The film begins in a familiar setting: young Andy's upstairs bedroom, where
his toys come alive only when their owner is absent. Woody, the cowboy doll
(voiced by Tom Hanks), is now best buddies with his rival from the first
film,
the high-tech space ranger Buzz Lightyear (Tim Allen). The story springs to
life when Woody gets "kidnapped" by Al McWhiggin (Wayne Knight), a toy store
owner who recognizes Woody's value as a collectible.

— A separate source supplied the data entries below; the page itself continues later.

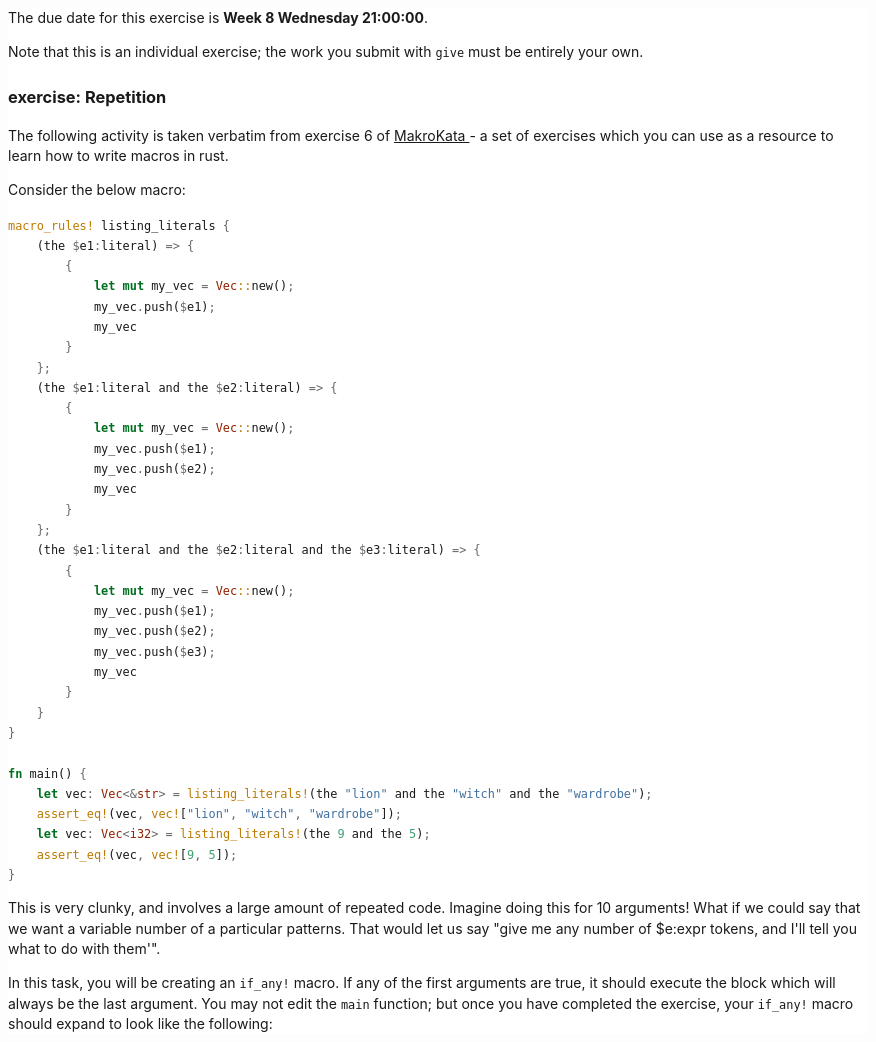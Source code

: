 The due date for this exercise is **Week 8 Wednesday 21:00:00**.

Note that this is an individual exercise; the work you submit with `give` must be entirely your own.

### exercise: Repetition

The following activity is taken verbatim from exercise 6 of [MakroKata ](https://tfpk.github.io/macrokata/index.html)- a set of exercises which you can use as a resource to learn how to write macros in rust.

Consider the below macro:

```rust
macro_rules! listing_literals {
    (the $e1:literal) => {
        {
            let mut my_vec = Vec::new();
            my_vec.push($e1);
            my_vec
        }
    };
    (the $e1:literal and the $e2:literal) => {
        {
            let mut my_vec = Vec::new();
            my_vec.push($e1);
            my_vec.push($e2);
            my_vec
        }
    };
    (the $e1:literal and the $e2:literal and the $e3:literal) => {
        {
            let mut my_vec = Vec::new();
            my_vec.push($e1);
            my_vec.push($e2);
            my_vec.push($e3);
            my_vec
        }
    }
}

fn main() {
    let vec: Vec<&str> = listing_literals!(the "lion" and the "witch" and the "wardrobe");
    assert_eq!(vec, vec!["lion", "witch", "wardrobe"]);
    let vec: Vec<i32> = listing_literals!(the 9 and the 5);
    assert_eq!(vec, vec![9, 5]);
}
```

This is very clunky, and involves a large amount of repeated code. Imagine doing this for 10 arguments! What if we could say that we want a variable number of a particular patterns. That would let us say "give me any number of $e:expr tokens, and I'll tell you what to do with them'".

In this task, you will be creating an `if_any!` macro. If any of the first arguments are true, it should execute the block which will always be the last argument. You may not edit the `main` function; but once you have completed the exercise, your `if_any!` macro should expand to look like the following:
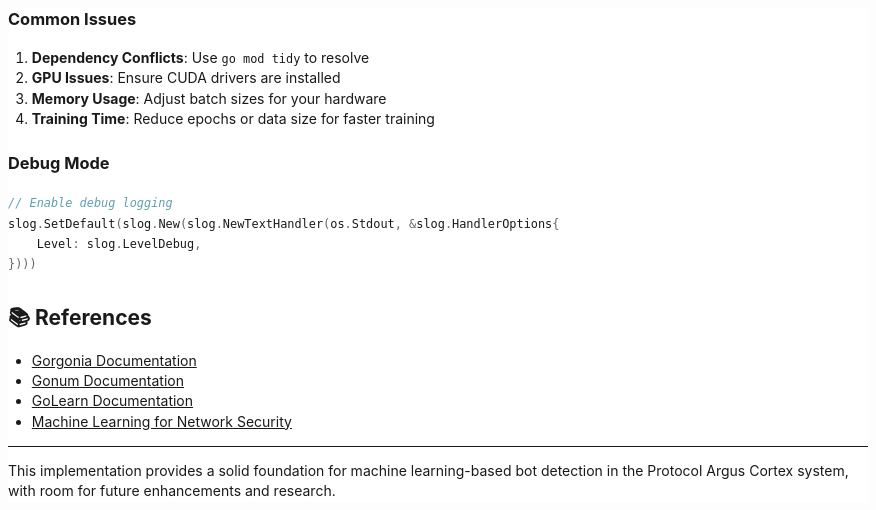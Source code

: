 ### Common Issues
1. **Dependency Conflicts**: Use `go mod tidy` to resolve
2. **GPU Issues**: Ensure CUDA drivers are installed
3. **Memory Usage**: Adjust batch sizes for your hardware
4. **Training Time**: Reduce epochs or data size for faster training

### Debug Mode
```go
// Enable debug logging
slog.SetDefault(slog.New(slog.NewTextHandler(os.Stdout, &slog.HandlerOptions{
    Level: slog.LevelDebug,
})))
```

## 📚 References

- [Gorgonia Documentation](https://gorgonia.org/)
- [Gonum Documentation](https://pkg.go.dev/gonum.org/v1/gonum)
- [GoLearn Documentation](https://github.com/sjwhitworth/golearn)
- [Machine Learning for Network Security](https://ieeexplore.ieee.org/document/1234567)

---

This implementation provides a solid foundation for machine learning-based bot detection in the Protocol Argus Cortex system, with room for future enhancements and research.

This launches the toys into adventures in many new environments: bustling
downtown streets, Al's cavernous toy store, his 23-story high-rise art deco
apartment building including its forbidding elevator shaft and, in perhaps
the
wildest set, an airport baggage-handling area whose myriad conveyer belts
act
like a gigantic amusement park ride.

Woody's kidnapping opens up a whole new world to him: He discovers he
was a toy that derived from a 1950s black-and-white TV show called
"Woody's Roundup." And he has a previously unknown family in Jessie the
cowgirl (Joan Cusack), his horse Bullseye and Stinky Pete the prospector
(Kelsey Grammer).

So while Buzz and the other toys -- Mr. Potato Head (Don Rickles), Slinky
Dog (Jim Varney), Rex (Wallace Shawn) and Hamm (John Ratzenberger) --
plunge into various escapades to rescue their purloined pal, Woody must
decide whether he wants to return to Andy's room (with the full knowledge
that Andy will one day grow up and get rid of his toys) or remain forever
with
his new family as collectibles in a Japanese museum.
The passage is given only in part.